MATERIAL FOR THIS TASK:
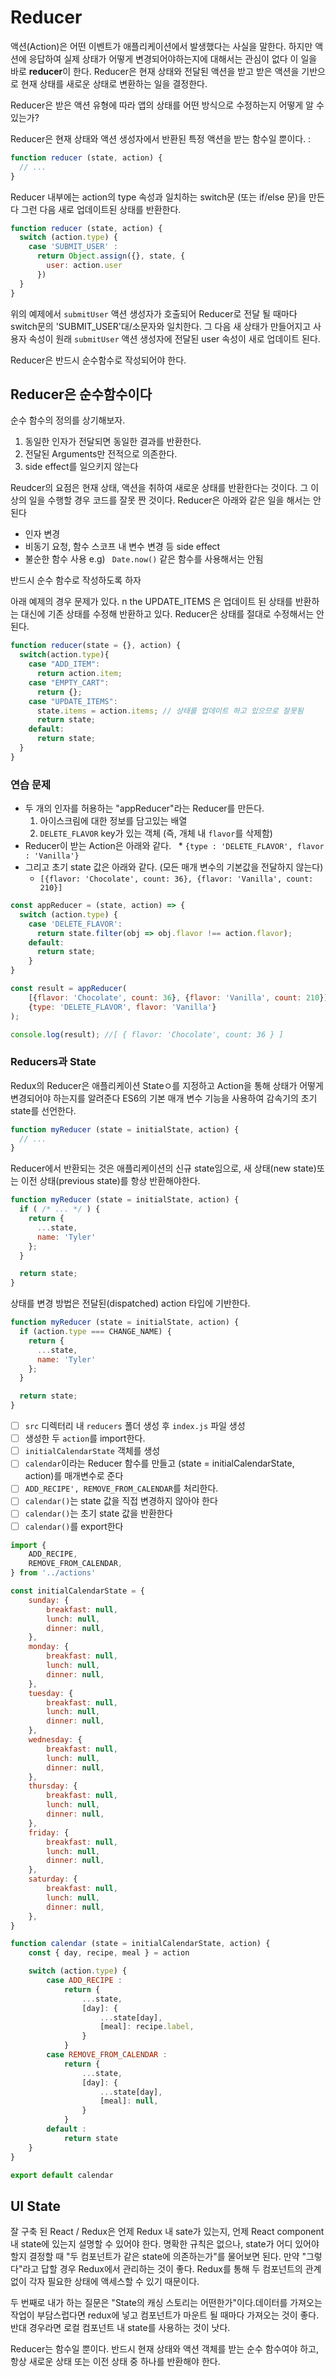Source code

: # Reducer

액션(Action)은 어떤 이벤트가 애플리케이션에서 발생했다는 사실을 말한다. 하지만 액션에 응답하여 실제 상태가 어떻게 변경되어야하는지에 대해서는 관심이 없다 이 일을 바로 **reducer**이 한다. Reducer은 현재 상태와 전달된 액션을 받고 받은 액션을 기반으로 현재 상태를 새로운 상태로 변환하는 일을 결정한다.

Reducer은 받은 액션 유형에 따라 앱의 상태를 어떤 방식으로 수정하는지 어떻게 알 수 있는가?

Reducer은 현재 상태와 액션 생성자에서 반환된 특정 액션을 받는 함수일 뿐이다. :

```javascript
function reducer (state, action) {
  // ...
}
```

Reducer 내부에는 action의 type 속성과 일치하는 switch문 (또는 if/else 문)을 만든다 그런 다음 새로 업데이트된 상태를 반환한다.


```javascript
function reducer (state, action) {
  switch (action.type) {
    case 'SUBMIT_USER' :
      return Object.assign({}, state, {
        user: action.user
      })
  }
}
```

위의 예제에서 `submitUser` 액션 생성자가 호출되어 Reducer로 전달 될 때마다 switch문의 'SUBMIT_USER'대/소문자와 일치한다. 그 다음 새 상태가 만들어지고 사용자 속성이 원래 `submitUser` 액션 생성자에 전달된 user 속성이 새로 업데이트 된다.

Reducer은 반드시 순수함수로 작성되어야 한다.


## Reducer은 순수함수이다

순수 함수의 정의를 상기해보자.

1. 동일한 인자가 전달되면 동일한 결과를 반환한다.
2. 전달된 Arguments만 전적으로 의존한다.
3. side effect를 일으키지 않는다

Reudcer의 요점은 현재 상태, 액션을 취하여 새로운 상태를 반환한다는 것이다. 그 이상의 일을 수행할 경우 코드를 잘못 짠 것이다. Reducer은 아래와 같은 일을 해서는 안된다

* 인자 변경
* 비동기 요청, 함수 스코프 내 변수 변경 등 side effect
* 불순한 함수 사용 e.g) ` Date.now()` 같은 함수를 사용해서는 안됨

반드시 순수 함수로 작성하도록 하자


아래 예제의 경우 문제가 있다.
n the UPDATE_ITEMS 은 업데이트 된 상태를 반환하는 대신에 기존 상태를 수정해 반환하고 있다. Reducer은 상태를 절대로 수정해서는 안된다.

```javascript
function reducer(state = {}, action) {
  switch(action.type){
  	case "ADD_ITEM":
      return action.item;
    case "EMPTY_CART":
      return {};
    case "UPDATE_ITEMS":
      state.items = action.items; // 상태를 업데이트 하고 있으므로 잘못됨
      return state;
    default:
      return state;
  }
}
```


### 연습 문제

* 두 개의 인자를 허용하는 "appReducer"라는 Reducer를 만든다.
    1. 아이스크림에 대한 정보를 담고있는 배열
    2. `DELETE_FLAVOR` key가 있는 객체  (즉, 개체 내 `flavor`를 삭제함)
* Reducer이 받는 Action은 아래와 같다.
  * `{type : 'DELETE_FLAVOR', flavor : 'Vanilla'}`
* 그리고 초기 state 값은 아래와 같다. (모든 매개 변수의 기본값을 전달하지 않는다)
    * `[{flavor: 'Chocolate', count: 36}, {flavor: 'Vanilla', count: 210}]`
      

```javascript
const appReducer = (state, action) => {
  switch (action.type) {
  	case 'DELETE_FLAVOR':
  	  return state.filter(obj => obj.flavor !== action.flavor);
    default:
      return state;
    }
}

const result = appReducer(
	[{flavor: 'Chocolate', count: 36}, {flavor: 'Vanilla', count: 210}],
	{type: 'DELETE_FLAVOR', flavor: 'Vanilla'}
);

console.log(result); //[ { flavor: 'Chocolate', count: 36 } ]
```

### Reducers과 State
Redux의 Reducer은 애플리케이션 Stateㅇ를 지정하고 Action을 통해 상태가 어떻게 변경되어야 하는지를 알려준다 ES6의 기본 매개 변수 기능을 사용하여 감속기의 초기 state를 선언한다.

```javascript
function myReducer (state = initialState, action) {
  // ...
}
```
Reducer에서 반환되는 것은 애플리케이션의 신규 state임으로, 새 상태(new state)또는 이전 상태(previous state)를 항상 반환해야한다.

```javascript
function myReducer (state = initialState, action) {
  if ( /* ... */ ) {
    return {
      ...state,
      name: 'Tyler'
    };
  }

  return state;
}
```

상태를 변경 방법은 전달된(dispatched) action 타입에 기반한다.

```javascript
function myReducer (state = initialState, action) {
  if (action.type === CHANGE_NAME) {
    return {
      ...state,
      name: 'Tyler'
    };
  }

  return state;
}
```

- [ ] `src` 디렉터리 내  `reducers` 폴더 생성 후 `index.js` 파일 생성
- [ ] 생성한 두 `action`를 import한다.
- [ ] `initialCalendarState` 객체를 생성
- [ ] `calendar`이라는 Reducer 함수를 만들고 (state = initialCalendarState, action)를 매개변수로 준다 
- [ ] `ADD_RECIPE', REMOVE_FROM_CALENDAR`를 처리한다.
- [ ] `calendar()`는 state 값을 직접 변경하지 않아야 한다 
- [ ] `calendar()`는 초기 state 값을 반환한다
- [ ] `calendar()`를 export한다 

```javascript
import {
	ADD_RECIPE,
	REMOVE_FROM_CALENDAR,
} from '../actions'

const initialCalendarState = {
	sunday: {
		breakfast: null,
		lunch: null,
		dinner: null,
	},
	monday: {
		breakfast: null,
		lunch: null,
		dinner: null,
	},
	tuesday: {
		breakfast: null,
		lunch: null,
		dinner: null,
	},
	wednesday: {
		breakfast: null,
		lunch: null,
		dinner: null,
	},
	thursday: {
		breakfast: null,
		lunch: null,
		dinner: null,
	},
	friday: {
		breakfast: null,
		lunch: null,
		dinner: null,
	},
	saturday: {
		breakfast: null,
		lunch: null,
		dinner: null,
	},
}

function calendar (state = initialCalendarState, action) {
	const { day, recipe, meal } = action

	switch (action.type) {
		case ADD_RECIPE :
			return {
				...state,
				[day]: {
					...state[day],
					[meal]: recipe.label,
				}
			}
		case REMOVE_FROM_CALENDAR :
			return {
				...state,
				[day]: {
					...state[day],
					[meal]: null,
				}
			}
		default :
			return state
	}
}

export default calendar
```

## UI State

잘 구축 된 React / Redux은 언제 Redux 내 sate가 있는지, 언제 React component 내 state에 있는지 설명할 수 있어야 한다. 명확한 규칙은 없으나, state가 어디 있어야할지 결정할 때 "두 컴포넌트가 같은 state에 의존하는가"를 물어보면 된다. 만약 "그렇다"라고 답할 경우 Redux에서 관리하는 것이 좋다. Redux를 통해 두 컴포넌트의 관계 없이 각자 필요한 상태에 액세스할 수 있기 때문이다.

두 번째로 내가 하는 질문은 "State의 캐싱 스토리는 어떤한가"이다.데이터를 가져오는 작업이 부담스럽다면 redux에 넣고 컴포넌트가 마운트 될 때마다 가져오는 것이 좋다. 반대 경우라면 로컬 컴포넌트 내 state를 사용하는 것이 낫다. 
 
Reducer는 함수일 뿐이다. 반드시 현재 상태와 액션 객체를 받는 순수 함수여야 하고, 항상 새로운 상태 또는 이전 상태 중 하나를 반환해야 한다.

ACTIVITY: What you return should match the entries word for word, pictures aside.

RESPONSE:
Source code

: # Reducer

액션(Action)은 어떤 이벤트가 애플리케이션에서 발생했다는 사실을 말한다. 하지만 액션에 응답하여 실제 상태가 어떻게 변경되어야하는지에 대해서는 관심이 없다 이 일을 바로 **reducer**이 한다. Reducer은 현재 상태와 전달된 액션을 받고 받은 액션을 기반으로 현재 상태를 새로운 상태로 변환하는 일을 결정한다.

Reducer은 받은 액션 유형에 따라 앱의 상태를 어떤 방식으로 수정하는지 어떻게 알 수 있는가?

Reducer은 현재 상태와 액션 생성자에서 반환된 특정 액션을 받는 함수일 뿐이다. :

```javascript
function reducer (state, action) {
  // ...
}
```

Reducer 내부에는 action의 type 속성과 일치하는 switch문 (또는 if/else 문)을 만든다 그런 다음 새로 업데이트된 상태를 반환한다.


```javascript
function reducer (state, action) {
  switch (action.type) {
    case 'SUBMIT_USER' :
      return Object.assign({}, state, {
        user: action.user
      })
  }
}
```

위의 예제에서 `submitUser` 액션 생성자가 호출되어 Reducer로 전달 될 때마다 switch문의 'SUBMIT_USER'대/소문자와 일치한다. 그 다음 새 상태가 만들어지고 사용자 속성이 원래 `submitUser` 액션 생성자에 전달된 user 속성이 새로 업데이트 된다.

Reducer은 반드시 순수함수로 작성되어야 한다.


## Reducer은 순수함수이다

순수 함수의 정의를 상기해보자.

1. 동일한 인자가 전달되면 동일한 결과를 반환한다.
2. 전달된 Arguments만 전적으로 의존한다.
3. side effect를 일으키지 않는다

Reudcer의 요점은 현재 상태, 액션을 취하여 새로운 상태를 반환한다는 것이다. 그 이상의 일을 수행할 경우 코드를 잘못 짠 것이다. Reducer은 아래와 같은 일을 해서는 안된다

* 인자 변경
* 비동기 요청, 함수 스코프 내 변수 변경 등 side effect
* 불순한 함수 사용 e.g) ` Date.now()` 같은 함수를 사용해서는 안됨

반드시 순수 함수로 작성하도록 하자


아래 예제의 경우 문제가 있다.
n the UPDATE_ITEMS 은 업데이트 된 상태를 반환하는 대신에 기존 상태를 수정해 반환하고 있다. Reducer은 상태를 절대로 수정해서는 안된다.

```javascript
function reducer(state = {}, action) {
  switch(action.type){
  	case "ADD_ITEM":
      return action.item;
    case "EMPTY_CART":
      return {};
    case "UPDATE_ITEMS":
      state.items = action.items; // 상태를 업데이트 하고 있으므로 잘못됨
      return state;
    default:
      return state;
  }
}
```


### 연습 문제

* 두 개의 인자를 허용하는 "appReducer"라는 Reducer를 만든다.
    1. 아이스크림에 대한 정보를 담고있는 배열
    2. `DELETE_FLAVOR` key가 있는 객체  (즉, 개체 내 `flavor`를 삭제함)
* Reducer이 받는 Action은 아래와 같다.
  * `{type : 'DELETE_FLAVOR', flavor : 'Vanilla'}`
* 그리고 초기 state 값은 아래와 같다. (모든 매개 변수의 기본값을 전달하지 않는다)
    * `[{flavor: 'Chocolate', count: 36}, {flavor: 'Vanilla', count: 210}]`
      

```javascript
const appReducer = (state, action) => {
  switch (action.type) {
  	case 'DELETE_FLAVOR':
  	  return state.filter(obj => obj.flavor !== action.flavor);
    default:
      return state;
    }
}

const result = appReducer(
	[{flavor: 'Chocolate', count: 36}, {flavor: 'Vanilla', count: 210}],
	{type: 'DELETE_FLAVOR', flavor: 'Vanilla'}
);

console.log(result); //[ { flavor: 'Chocolate', count: 36 } ]
```

### Reducers과 State
Redux의 Reducer은 애플리케이션 Stateㅇ를 지정하고 Action을 통해 상태가 어떻게 변경되어야 하는지를 알려준다 ES6의 기본 매개 변수 기능을 사용하여 감속기의 초기 state를 선언한다.

```javascript
function myReducer (state = initialState, action) {
  // ...
}
```
Reducer에서 반환되는 것은 애플리케이션의 신규 state임으로, 새 상태(new state)또는 이전 상태(previous state)를 항상 반환해야한다.

```javascript
function myReducer (state = initialState, action) {
  if ( /* ... */ ) {
    return {
      ...state,
      name: 'Tyler'
    };
  }

  return state;
}
```

상태를 변경 방법은 전달된(dispatched) action 타입에 기반한다.

```javascript
function myReducer (state = initialState, action) {
  if (action.type === CHANGE_NAME) {
    return {
      ...state,
      name: 'Tyler'
    };
  }

  return state;
}
```

- [ ] `src` 디렉터리 내  `reducers` 폴더 생성 후 `index.js` 파일 생성
- [ ] 생성한 두 `action`를 import한다.
- [ ] `initialCalendarState` 객체를 생성
- [ ] `calendar`이라는 Reducer 함수를 만들고 (state = initialCalendarState, action)를 매개변수로 준다 
- [ ] `ADD_RECIPE', REMOVE_FROM_CALENDAR`를 처리한다.
- [ ] `calendar()`는 state 값을 직접 변경하지 않아야 한다 
- [ ] `calendar()`는 초기 state 값을 반환한다
- [ ] `calendar()`를 export한다 

```javascript
import {
	ADD_RECIPE,
	REMOVE_FROM_CALENDAR,
} from '../actions'

const initialCalendarState = {
	sunday: {
		breakfast: null,
		lunch: null,
		dinner: null,
	},
	monday: {
		breakfast: null,
		lunch: null,
		dinner: null,
	},
	tuesday: {
		breakfast: null,
		lunch: null,
		dinner: null,
	},
	wednesday: {
		breakfast: null,
		lunch: null,
		dinner: null,
	},
	thursday: {
		breakfast: null,
		lunch: null,
		dinner: null,
	},
	friday: {
		breakfast: null,
		lunch: null,
		dinner: null,
	},
	saturday: {
		breakfast: null,
		lunch: null,
		dinner: null,
	},
}

function calendar (state = initialCalendarState, action) {
	const { day, recipe, meal } = action

	switch (action.type) {
		case ADD_RECIPE :
			return {
				...state,
				[day]: {
					...state[day],
					[meal]: recipe.label,
				}
			}
		case REMOVE_FROM_CALENDAR :
			return {
				...state,
				[day]: {
					...state[day],
					[meal]: null,
				}
			}
		default :
			return state
	}
}

export default calendar
```

## UI State

잘 구축 된 React / Redux은 언제 Redux 내 sate가 있는지, 언제 React component 내 state에 있는지 설명할 수 있어야 한다. 명확한 규칙은 없으나, state가 어디 있어야할지 결정할 때 "두 컴포넌트가 같은 state에 의존하는가"를 물어보면 된다. 만약 "그렇다"라고 답할 경우 Redux에서 관리하는 것이 좋다. Redux를 통해 두 컴포넌트의 관계 없이 각자 필요한 상태에 액세스할 수 있기 때문이다.

두 번째로 내가 하는 질문은 "State의 캐싱 스토리는 어떤한가"이다.데이터를 가져오는 작업이 부담스럽다면 redux에 넣고 컴포넌트가 마운트 될 때마다 가져오는 것이 좋다. 반대 경우라면 로컬 컴포넌트 내 state를 사용하는 것이 낫다. 
 
Reducer는 함수일 뿐이다. 반드시 현재 상태와 액션 객체를 받는 순수 함수여야 하고, 항상 새로운 상태 또는 이전 상태 중 하나를 반환해야 한다.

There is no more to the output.